Extracted records
--------------------------------

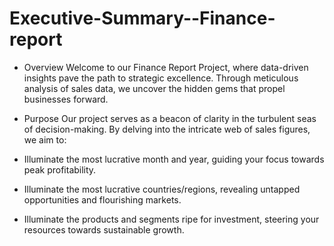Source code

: # Executive-Summary--Finance-report

- Overview
Welcome to our Finance Report Project, where data-driven insights pave the path to strategic excellence. Through meticulous analysis of sales data, we uncover the hidden gems that propel businesses forward.

- Purpose
Our project serves as a beacon of clarity in the turbulent seas of decision-making. By delving into the intricate web of sales figures, we aim to:

- Illuminate the most lucrative month and year, guiding your focus towards peak profitability.
- Illuminate the most lucrative countries/regions, revealing untapped opportunities and flourishing markets.
- Illuminate the products and segments ripe for investment, steering your resources towards sustainable growth.
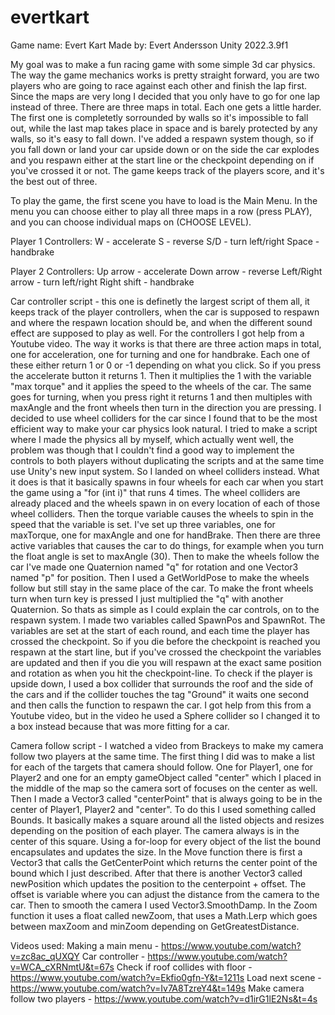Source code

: # evertkart

Game name: Evert Kart
Made by: Evert Andersson
Unity 2022.3.9f1

My goal was to make a fun racing game with some simple 3d car physics. The way the game mechanics works is pretty straight forward, you are two players who are going to race against each other and finish the lap first. Since the maps are very long I decided that you only have to go for one lap instead of three. There are three maps in total. Each one gets a little harder. The first one is completetly sorrounded by walls so it's impossible to fall out, while the last map takes place in space and is barely protected by any walls, so it's easy to fall down. I've added a respawn system though, so if you fall down or land your car upside down or on the side the car explodes and you respawn either at the start line or the checkpoint depending on if you've crossed it or not. The game keeps track of the players score, and it's the best out of three. 

To play the game, the first scene you have to load is the Main Menu. In the menu you can choose either to play all three maps in a row (press PLAY), and you can choose individual maps on (CHOOSE LEVEL). 

Player 1 Controllers:
W - accelerate
S - reverse
S/D - turn left/right
Space - handbrake

Player 2 Controllers:
Up arrow - accelerate
Down arrow - reverse
Left/Right arrow - turn left/right
Right shift - handbrake

Car controller script - this one is definetly the largest script of them all, it keeps track of the player controllers, when the car is supposed to respawn and where the respawn location should be, and when the different sound effect are supposed to play as well. For the controllers I got help from a Youtube video. The way it works is that there are three action maps in total, one for acceleration, one for turning and one for handbrake. Each one of these either return 1 or 0 or -1 depending on what you click. So if you press the accelerate button it returns 1. Then it multiplies the 1 with the variable "max torque" and it applies the speed to the wheels of the car. The same goes for turning, when you press right it returns 1 and then multiples with maxAngle and the front wheels then turn in the direction you are pressing. I decided to use wheel colliders for the car since I found that to be the most efficient way to make your car physics look natural. I tried to make a script where I made the physics all by myself, which actually went well, the problem was though that I couldn't find a good way to implement the controls to both players without duplicating the scripts and at the same time use Unity's new input system. So I landed on wheel colliders instead. What it does is that it basically spawns in four wheels for each car when you start the game using a "for (int i)" that runs 4 times. The wheel colliders are already placed and the wheels spawn in on every location of each of those wheel colliders. Then the torque variable causes the wheels to spin in the speed that the variable is set. I've set up three variables, one for maxTorque, one for maxAngle and one for handBrake. Then there are three active variables that causes the car to do things, for example when you turn the float angle is set to maxAngle (30). Then to make the wheels follow the car I've made one Quaternion named "q" for rotation and one Vector3 named "p" for position. Then I used a GetWorldPose to make the wheels follow but still stay in the same place of the car. To make the front wheels turn when turn key is pressed I just multiplied the "q" with another Quaternion. 
So thats as simple as I could explain the car controls, on to the respawn system. I made two variables called SpawnPos and SpawnRot. The variables are set at the start of each round, and each time the player has crossed the checkpoint. So if you die before the checkpoint is reached you respawn at the start line, but if you've crossed the checkpoint the variables are updated and then if you die you will respawn at the exact same position and rotation as when you hit the checkpoint-line. To check if the player is upside down, I used a box collider that surrounds the roof and the side of the cars and if the collider touches the tag "Ground" it waits one second and then calls the function to respawn the car. I got help from this from a Youtube video, but in the video he used a Sphere collider so I changed it to a box instead because that was more fitting for a car. 

Camera follow script - I watched a video from Brackeys to make my camera follow two players at the same time. The first thing I did was to make a list for each of the targets that camera should follow. One for Player1, one for Player2 and one for an empty gameObject called "center" which I placed in the middle of the map so the camera sort of focuses on the center as well. Then I made a Vector3 called "centerPoint" that is always going to be in the center of Player1, Player2 and "center". To do this I used something called Bounds. It basically makes a square around all the listed objects and resizes depending on the position of each player. The camera always is in the center of this square. Using a for-loop for every object of the list the bound encapsulates and updates the size. 
In the Move function there is first a Vector3 that calls the GetCenterPoint which returns the center point of the bound which I just described. After that there is another Vector3 called newPosition which updates the position to the centerpoint + offset. The offset is variable where you can adjust the distance from the camera to the car. Then to smooth the camera I used Vector3.SmoothDamp. 
In the Zoom function it uses a float called newZoom, that uses a Math.Lerp which goes between maxZoom and minZoom depending on GetGreatestDistance. 

Videos used: 
Making a main menu - https://www.youtube.com/watch?v=zc8ac_qUXQY
Car controller - https://www.youtube.com/watch?v=WCA_cXRNmtU&t=67s
Check if roof collides with floor - https://www.youtube.com/watch?v=Ekfio0gfn-Y&t=1211s
Load next scene - https://www.youtube.com/watch?v=Iv7A8TzreY4&t=149s
Make camera follow two players - https://www.youtube.com/watch?v=d1irG1lE2Ns&t=4s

--------------------------------

How to complete this task
If the data includes images, omit them, and set down everything else exactly as above.

Output
Source code

: # Executive-Summary--Finance-report

- Overview
Welcome to our Finance Report Project, where data-driven insights pave the path to strategic excellence. Through meticulous analysis of sales data, we uncover the hidden gems that propel businesses forward.

- Purpose
Our project serves as a beacon of clarity in the turbulent seas of decision-making. By delving into the intricate web of sales figures, we aim to:

- Illuminate the most lucrative month and year, guiding your focus towards peak profitability.
- Illuminate the most lucrative countries/regions, revealing untapped opportunities and flourishing markets.
- Illuminate the products and segments ripe for investment, steering your resources towards sustainable growth.
Source code

: # evertkart

Game name: Evert Kart
Made by: Evert Andersson
Unity 2022.3.9f1

My goal was to make a fun racing game with some simple 3d car physics. The way the game mechanics works is pretty straight forward, you are two players who are going to race against each other and finish the lap first. Since the maps are very long I decided that you only have to go for one lap instead of three. There are three maps in total. Each one gets a little harder. The first one is completetly sorrounded by walls so it's impossible to fall out, while the last map takes place in space and is barely protected by any walls, so it's easy to fall down. I've added a respawn system though, so if you fall down or land your car upside down or on the side the car explodes and you respawn either at the start line or the checkpoint depending on if you've crossed it or not. The game keeps track of the players score, and it's the best out of three. 

To play the game, the first scene you have to load is the Main Menu. In the menu you can choose either to play all three maps in a row (press PLAY), and you can choose individual maps on (CHOOSE LEVEL). 

Player 1 Controllers:
W - accelerate
S - reverse
S/D - turn left/right
Space - handbrake

Player 2 Controllers:
Up arrow - accelerate
Down arrow - reverse
Left/Right arrow - turn left/right
Right shift - handbrake

Car controller script - this one is definetly the largest script of them all, it keeps track of the player controllers, when the car is supposed to respawn and where the respawn location should be, and when the different sound effect are supposed to play as well. For the controllers I got help from a Youtube video. The way it works is that there are three action maps in total, one for acceleration, one for turning and one for handbrake. Each one of these either return 1 or 0 or -1 depending on what you click. So if you press the accelerate button it returns 1. Then it multiplies the 1 with the variable "max torque" and it applies the speed to the wheels of the car. The same goes for turning, when you press right it returns 1 and then multiples with maxAngle and the front wheels then turn in the direction you are pressing. I decided to use wheel colliders for the car since I found that to be the most efficient way to make your car physics look natural. I tried to make a script where I made the physics all by myself, which actually went well, the problem was though that I couldn't find a good way to implement the controls to both players without duplicating the scripts and at the same time use Unity's new input system. So I landed on wheel colliders instead. What it does is that it basically spawns in four wheels for each car when you start the game using a "for (int i)" that runs 4 times. The wheel colliders are already placed and the wheels spawn in on every location of each of those wheel colliders. Then the torque variable causes the wheels to spin in the speed that the variable is set. I've set up three variables, one for maxTorque, one for maxAngle and one for handBrake. Then there are three active variables that causes the car to do things, for example when you turn the float angle is set to maxAngle (30). Then to make the wheels follow the car I've made one Quaternion named "q" for rotation and one Vector3 named "p" for position. Then I used a GetWorldPose to make the wheels follow but still stay in the same place of the car. To make the front wheels turn when turn key is pressed I just multiplied the "q" with another Quaternion. 
So thats as simple as I could explain the car controls, on to the respawn system. I made two variables called SpawnPos and SpawnRot. The variables are set at the start of each round, and each time the player has crossed the checkpoint. So if you die before the checkpoint is reached you respawn at the start line, but if you've crossed the checkpoint the variables are updated and then if you die you will respawn at the exact same position and rotation as when you hit the checkpoint-line. To check if the player is upside down, I used a box collider that surrounds the roof and the side of the cars and if the collider touches the tag "Ground" it waits one second and then calls the function to respawn the car. I got help from this from a Youtube video, but in the video he used a Sphere collider so I changed it to a box instead because that was more fitting for a car. 

Camera follow script - I watched a video from Brackeys to make my camera follow two players at the same time. The first thing I did was to make a list for each of the targets that camera should follow. One for Player1, one for Player2 and one for an empty gameObject called "center" which I placed in the middle of the map so the camera sort of focuses on the center as well. Then I made a Vector3 called "centerPoint" that is always going to be in the center of Player1, Player2 and "center". To do this I used something called Bounds. It basically makes a square around all the listed objects and resizes depending on the position of each player. The camera always is in the center of this square. Using a for-loop for every object of the list the bound encapsulates and updates the size. 
In the Move function there is first a Vector3 that calls the GetCenterPoint which returns the center point of the bound which I just described. After that there is another Vector3 called newPosition which updates the position to the centerpoint + offset. The offset is variable where you can adjust the distance from the camera to the car. Then to smooth the camera I used Vector3.SmoothDamp. 
In the Zoom function it uses a float called newZoom, that uses a Math.Lerp which goes between maxZoom and minZoom depending on GetGreatestDistance. 

Videos used: 
Making a main menu - https://www.youtube.com/watch?v=zc8ac_qUXQY
Car controller - https://www.youtube.com/watch?v=WCA_cXRNmtU&t=67s
Check if roof collides with floor - https://www.youtube.com/watch?v=Ekfio0gfn-Y&t=1211s
Load next scene - https://www.youtube.com/watch?v=Iv7A8TzreY4&t=149s
Make camera follow two players - https://www.youtube.com/watch?v=d1irG1lE2Ns&t=4s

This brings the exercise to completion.